*** Opening Supplied records ***

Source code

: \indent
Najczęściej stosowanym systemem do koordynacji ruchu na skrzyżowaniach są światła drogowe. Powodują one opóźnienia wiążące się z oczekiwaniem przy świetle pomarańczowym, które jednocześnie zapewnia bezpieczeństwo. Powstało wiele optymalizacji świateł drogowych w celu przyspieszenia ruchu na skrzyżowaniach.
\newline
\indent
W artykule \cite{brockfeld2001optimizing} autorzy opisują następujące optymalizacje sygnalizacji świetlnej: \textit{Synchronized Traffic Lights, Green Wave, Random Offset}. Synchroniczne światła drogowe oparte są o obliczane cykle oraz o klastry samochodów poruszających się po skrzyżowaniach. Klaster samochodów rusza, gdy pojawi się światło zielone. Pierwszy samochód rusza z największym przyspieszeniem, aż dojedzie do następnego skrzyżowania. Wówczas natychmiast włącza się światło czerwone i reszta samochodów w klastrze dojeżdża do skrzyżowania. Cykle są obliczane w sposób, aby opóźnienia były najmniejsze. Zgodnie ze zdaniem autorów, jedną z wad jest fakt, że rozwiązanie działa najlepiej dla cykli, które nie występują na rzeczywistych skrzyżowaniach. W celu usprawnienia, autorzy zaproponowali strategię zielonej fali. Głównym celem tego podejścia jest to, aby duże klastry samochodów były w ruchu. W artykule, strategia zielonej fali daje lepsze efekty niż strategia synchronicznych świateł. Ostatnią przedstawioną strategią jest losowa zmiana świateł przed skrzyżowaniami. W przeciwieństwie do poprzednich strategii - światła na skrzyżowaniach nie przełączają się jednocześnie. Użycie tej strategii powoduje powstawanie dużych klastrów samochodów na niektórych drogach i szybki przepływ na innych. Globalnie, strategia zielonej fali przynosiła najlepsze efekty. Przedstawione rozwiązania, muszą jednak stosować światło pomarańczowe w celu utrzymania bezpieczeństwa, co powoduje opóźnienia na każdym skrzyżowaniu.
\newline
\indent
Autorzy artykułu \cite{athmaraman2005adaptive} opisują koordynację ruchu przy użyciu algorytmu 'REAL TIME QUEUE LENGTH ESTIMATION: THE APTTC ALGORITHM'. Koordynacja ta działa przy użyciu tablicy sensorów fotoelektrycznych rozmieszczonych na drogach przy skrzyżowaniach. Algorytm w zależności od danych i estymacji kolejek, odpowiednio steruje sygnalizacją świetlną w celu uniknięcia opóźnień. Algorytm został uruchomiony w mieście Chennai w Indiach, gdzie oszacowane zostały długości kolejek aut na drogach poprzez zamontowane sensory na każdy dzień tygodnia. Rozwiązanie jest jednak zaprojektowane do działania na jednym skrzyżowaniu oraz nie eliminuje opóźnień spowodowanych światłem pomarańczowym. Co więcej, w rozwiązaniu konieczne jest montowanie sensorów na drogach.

*** Closing Supplied records ***

Brief:
Could you state how many lines of the records contain "jednocześnie"? Give the number and nothing else.

Your response:
2